Im Jahre 2005 wurde das Lehrerausbildungsgesetz neu gefasst. Seitdem haben u.a.

-die Schulen eine höhere Ausbildungsleistung zu erbringen und
-die Referendarinnen und Referendare zwei Stunden mehr bedarfsdeckend zu unterrichten.

Auf einer Veranstaltung der GEW in Bremerhaven sagte die senatorische Behörde zu, diese Neuausrichtung zu evaluieren. Dies ist bislang nicht geschehen.

Deshalb bittet die GEW die Schulen, uns ihre Erfahrungen mit der neuen Ausbildung kurz zu berichten. In diesen Tagen schreiben wir dazu Schulleitungen, AusbildungskoordinatorInnen und BetriebsgruppensprecherInnen an mit der Bitte um kurzfristige Rückmeldung bis zum 25. Februar.

Mit dieser Abfrage wollen wir ein Bild der tatsächlichen Ausbildungssituation erhalten. Diese Erfahrun-gen sind eine wichtige Grundlage für die weitere Auseinandersetzung. Diese werden wir führen müssen, denn die Ausbildung der Lehrkräfte steht nach der Neuordnung der Lehrerausbildung in einem krassen Gegensatz zur bildungspolitischen Zielsetzung der Landesregierung, ein längeres gemeinsames Lernen umsetzen zu wollen.

Allerdings gilt: Nur eine echte Evaluation bring Klarheit. Beteiligt euch an unserer Umfrage!

Beginn der Tarifrunde 2008

Für den 19. Februar sind Beschäftigte, die unter den TVöD fallen, ab 6:45 Uhr an den Stadthäusern zu ersten Warnstreiks aufgerufen. Hintergrund ist das skandalöse „Angebot“ der Arbeitgeber auf die Forderung der DGB Gewerkschaften des öffentlichen Dienstes nach 8 % Gehaltserhöhung, mindestens aber 200 Euro monatlich.
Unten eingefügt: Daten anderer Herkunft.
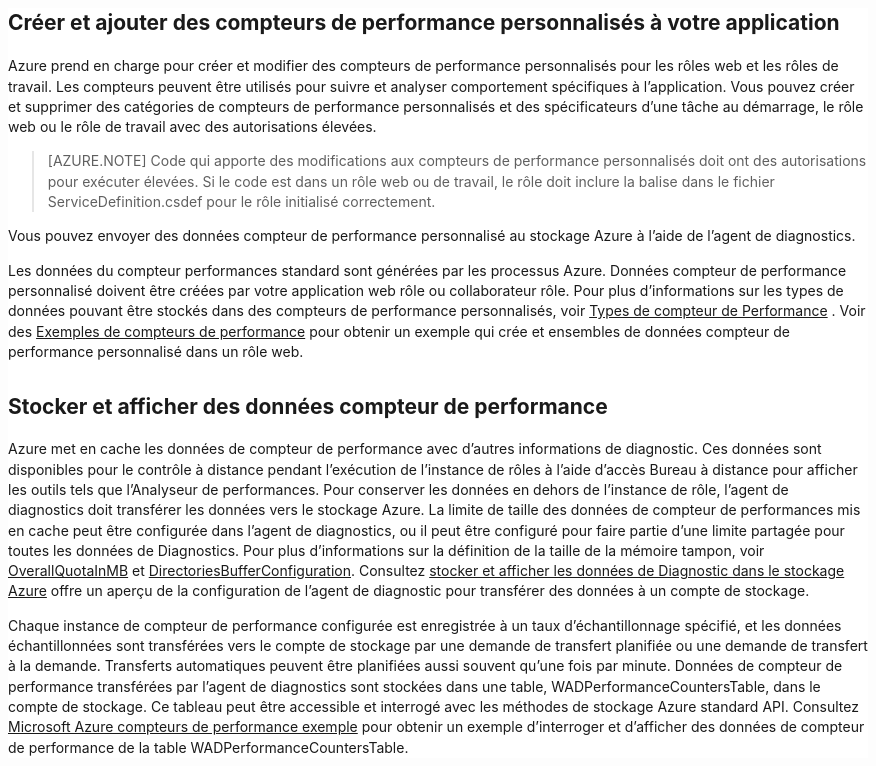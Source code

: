 ## <a name="create-and-add-custom-performance-counters-to-your-application"></a>Créer et ajouter des compteurs de performance personnalisés à votre application

Azure prend en charge pour créer et modifier des compteurs de performance personnalisés pour les rôles web et les rôles de travail. Les compteurs peuvent être utilisés pour suivre et analyser comportement spécifiques à l’application. Vous pouvez créer et supprimer des catégories de compteurs de performance personnalisés et des spécificateurs d’une tâche au démarrage, le rôle web ou le rôle de travail avec des autorisations élevées.

>[AZURE.NOTE] Code qui apporte des modifications aux compteurs de performance personnalisés doit ont des autorisations pour exécuter élevées. Si le code est dans un rôle web ou de travail, le rôle doit inclure la balise <Runtime executionContext="elevated" /> dans le fichier ServiceDefinition.csdef pour le rôle initialisé correctement.

Vous pouvez envoyer des données compteur de performance personnalisé au stockage Azure à l’aide de l’agent de diagnostics.

Les données du compteur performances standard sont générées par les processus Azure. Données compteur de performance personnalisé doivent être créées par votre application web rôle ou collaborateur rôle. Pour plus d’informations sur les types de données pouvant être stockés dans des compteurs de performance personnalisés, voir [Types de compteur de Performance](https://msdn.microsoft.com/library/z573042h.aspx) . Voir des [Exemples de compteurs de performance](http://code.msdn.microsoft.com/azure/) pour obtenir un exemple qui crée et ensembles de données compteur de performance personnalisé dans un rôle web.

## <a name="store-and-view-performance-counter-data"></a>Stocker et afficher des données compteur de performance

Azure met en cache les données de compteur de performance avec d’autres informations de diagnostic. Ces données sont disponibles pour le contrôle à distance pendant l’exécution de l’instance de rôles à l’aide d’accès Bureau à distance pour afficher les outils tels que l’Analyseur de performances. Pour conserver les données en dehors de l’instance de rôle, l’agent de diagnostics doit transférer les données vers le stockage Azure. La limite de taille des données de compteur de performances mis en cache peut être configurée dans l’agent de diagnostics, ou il peut être configuré pour faire partie d’une limite partagée pour toutes les données de Diagnostics. Pour plus d’informations sur la définition de la taille de la mémoire tampon, voir [OverallQuotaInMB](https://msdn.microsoft.com/library/azure/microsoft.windowsazure.diagnostics.diagnosticmonitorconfiguration.overallquotainmb.aspx) et [DirectoriesBufferConfiguration](https://msdn.microsoft.com/library/azure/microsoft.windowsazure.diagnostics.directoriesbufferconfiguration.aspx). Consultez [stocker et afficher les données de Diagnostic dans le stockage Azure](https://msdn.microsoft.com/library/azure/hh411534.aspx) offre un aperçu de la configuration de l’agent de diagnostic pour transférer des données à un compte de stockage.

Chaque instance de compteur de performance configurée est enregistrée à un taux d’échantillonnage spécifié, et les données échantillonnées sont transférées vers le compte de stockage par une demande de transfert planifiée ou une demande de transfert à la demande. Transferts automatiques peuvent être planifiées aussi souvent qu’une fois par minute. Données de compteur de performance transférées par l’agent de diagnostics sont stockées dans une table, WADPerformanceCountersTable, dans le compte de stockage. Ce tableau peut être accessible et interrogé avec les méthodes de stockage Azure standard API. Consultez [Microsoft Azure compteurs de performance exemple](http://code.msdn.microsoft.com/Windows-Azure-PerformanceCo-7d80ebf9) pour obtenir un exemple d’interroger et d’afficher des données de compteur de performance de la table WADPerformanceCountersTable.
Die Ergebnisse dieser Tarifauseinandersetzung werden spürbare Auswirkungen auf die Tarifverhandlungen für Beschäftigte im TVL (z.B. angestellte Lehrerinnen und Lehrer) und die Übertragung der Resultate auf Beamte haben.

Unterstützt deshalb die Kolleginnen und Kollegen solidarisch vor Ort!

Zum Hintergrund:
Während die Beamten in Bremen und Bremerhaven noch ihre ausstehende Gehaltserhöhung von 2,9% zum 01.01.2008 und eine Einmalzahlung von 860,- Euro einfordern, hat die heiße Phase der Tarifrunde 2008 für die Beschäftigten bei Bund und Kommunen begonnen. Um ein tragfähiges Ergebnis zu erzielen, haben die DGB-Gewerkschaften ver.di, GEW und GdP mit dem Arbeitgerber zunächst fünf Ver-handlungsrunden vereinbart. Am 10./11. Januar wurde die erste Verhandlungsrunde ohne Ergebnis abgebrochen, da die Arbeitgeber die Forderungen der Gewerkschaften für völlig überzogen hielten und kein Angebot vorlegen konnten. Seit der zweiten Verhandlungsrunde am 24. Januar 2008 liegt nun das Angebot der Arbeitgerber vor. Eine Lohnerhöhung von 5 % verteilt auf zwei Jahre und gekoppelt mit der Erhöhung der Wochenarbeitszeit auf 40 Stunden macht deutlich, wie ernst es mit den Versprechungen der Arbeitgeber bezüglich der Teilhabe der Beschäftigten im öffentlichen Dienst am Aufschwung der Wirtschaft wirklich ist. Am 12. Februar ging auch die 3. Verhandlungsrunde ohne Ergebnis zu Ende.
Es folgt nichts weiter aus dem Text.